◆ What the exercise asks ◆
Line by line, the data below should be set down unchanged, with images excluded.

(Data excerpts)
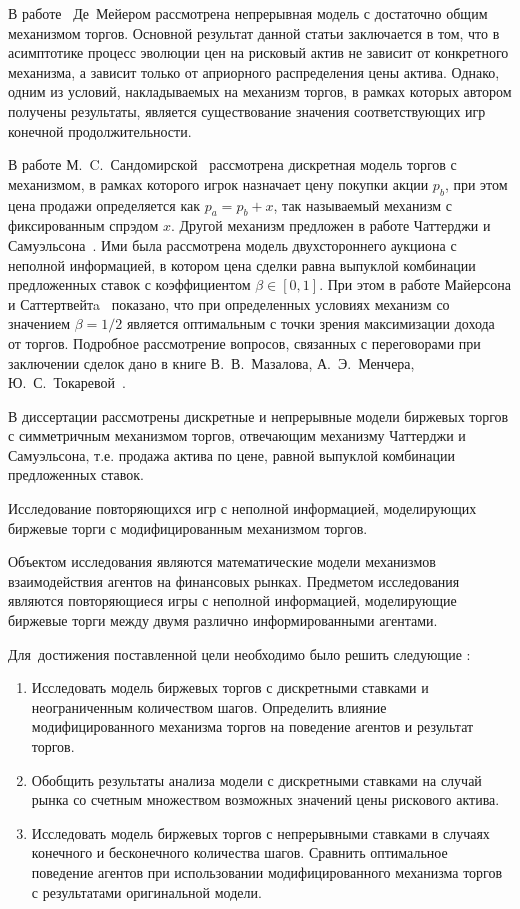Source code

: В работе~\cite{demeyer10} Де~Мейером рассмотрена непрерывная модель с достаточно общим механизмом торгов.
Основной результат данной статьи заключается в том, что в асимптотике процесс эволюции цен на рисковый актив не зависит от конкретного механизма, а зависит только от априорного распределения цены актива.
Однако, одним из условий, накладываемых на механизм торгов, в рамках которых автором получены результаты, является существование значения соответствующих игр конечной продолжительности.

В работе М.~C.~Сандомирской~\cite{sandomirskaya14} рассмотрена дискретная модель торгов с механизмом, в рамках которого игрок назначает цену покупки акции $p_b$, при этом цена продажи определяется как $p_a = p_b + x$, так называемый механизм с фиксированным спрэдом $x$.
Другой механизм предложен в работе Чаттерджи и Самуэльсона~\cite{chatterjee83}.
Ими была рассмотрена модель двухстороннего аукциона с неполной информацией, в котором цена сделки равна выпуклой комбинации предложенных ставок с коэффициентом $\beta \in [0, 1]$.
При этом в работе Майерсона и Саттертвейтa~\cite{myerson83} показано, что при определенных условиях механизм со значением $\beta = 1/2$ является оптимальным с точки зрения максимизации дохода от торгов.
Подробное рассмотрение вопросов, связанных с переговорами при заключении сделок дано в книге В.~В.~Мазалова, А.~Э.~Менчера, Ю.~С.~Токаревой~\cite{mazalov12}.

{\progress} 
В диссертации рассмотрены дискретные и непрерывные модели биржевых торгов с симметричным механизмом торгов, отвечающим механизму Чаттерджи и Самуэльсона, т.е. продажа актива по цене, равной выпуклой комбинации предложенных ставок.

{\aim} Исследование повторяющихся игр с неполной информацией, моделирующих биржевые торги с модифицированным механизмом торгов.

{\researchsubject} Объектом исследования являются математические модели механизмов взаимодействия агентов на финансовых рынках.
Предметом исследования являются повторяющиеся игры с неполной информацией, моделирующие биржевые торги между двумя различно информированными агентами.

Для~достижения поставленной цели необходимо было решить следующие {\tasks}:
\begin{enumerate}
\item 
Исследовать модель биржевых торгов с дискретными ставками и неограниченным количеством шагов.
Определить влияние модифицированного механизма торгов на поведение агентов и результат торгов.
\item 
Обобщить результаты анализа модели с дискретными ставками на случай рынка со счетным множеством возможных значений цены рискового актива.
\item 
Исследовать модель биржевых торгов с непрерывными ставками в случаях конечного и бесконечного количества шагов.
Сравнить оптимальное поведение агентов при использовании модифицированного механизма торгов с результатами оригинальной модели.
\end{enumerate}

◆ Task result ◆
Source code

: В работе~\cite{demeyer10} Де~Мейером рассмотрена непрерывная модель с достаточно общим механизмом торгов.
Основной результат данной статьи заключается в том, что в асимптотике процесс эволюции цен на рисковый актив не зависит от конкретного механизма, а зависит только от априорного распределения цены актива.
Однако, одним из условий, накладываемых на механизм торгов, в рамках которых автором получены результаты, является существование значения соответствующих игр конечной продолжительности.

В работе М.~C.~Сандомирской~\cite{sandomirskaya14} рассмотрена дискретная модель торгов с механизмом, в рамках которого игрок назначает цену покупки акции $p_b$, при этом цена продажи определяется как $p_a = p_b + x$, так называемый механизм с фиксированным спрэдом $x$.
Другой механизм предложен в работе Чаттерджи и Самуэльсона~\cite{chatterjee83}.
Ими была рассмотрена модель двухстороннего аукциона с неполной информацией, в котором цена сделки равна выпуклой комбинации предложенных ставок с коэффициентом $\beta \in [0, 1]$.
При этом в работе Майерсона и Саттертвейтa~\cite{myerson83} показано, что при определенных условиях механизм со значением $\beta = 1/2$ является оптимальным с точки зрения максимизации дохода от торгов.
Подробное рассмотрение вопросов, связанных с переговорами при заключении сделок дано в книге В.~В.~Мазалова, А.~Э.~Менчера, Ю.~С.~Токаревой~\cite{mazalov12}.

{\progress} 
В диссертации рассмотрены дискретные и непрерывные модели биржевых торгов с симметричным механизмом торгов, отвечающим механизму Чаттерджи и Самуэльсона, т.е. продажа актива по цене, равной выпуклой комбинации предложенных ставок.

{\aim} Исследование повторяющихся игр с неполной информацией, моделирующих биржевые торги с модифицированным механизмом торгов.

{\researchsubject} Объектом исследования являются математические модели механизмов взаимодействия агентов на финансовых рынках.
Предметом исследования являются повторяющиеся игры с неполной информацией, моделирующие биржевые торги между двумя различно информированными агентами.

Для~достижения поставленной цели необходимо было решить следующие {\tasks}:
\begin{enumerate}
\item 
Исследовать модель биржевых торгов с дискретными ставками и неограниченным количеством шагов.
Определить влияние модифицированного механизма торгов на поведение агентов и результат торгов.
\item 
Обобщить результаты анализа модели с дискретными ставками на случай рынка со счетным множеством возможных значений цены рискового актива.
\item 
Исследовать модель биржевых торгов с непрерывными ставками в случаях конечного и бесконечного количества шагов.
Сравнить оптимальное поведение агентов при использовании модифицированного механизма торгов с результатами оригинальной модели.
\end{enumerate}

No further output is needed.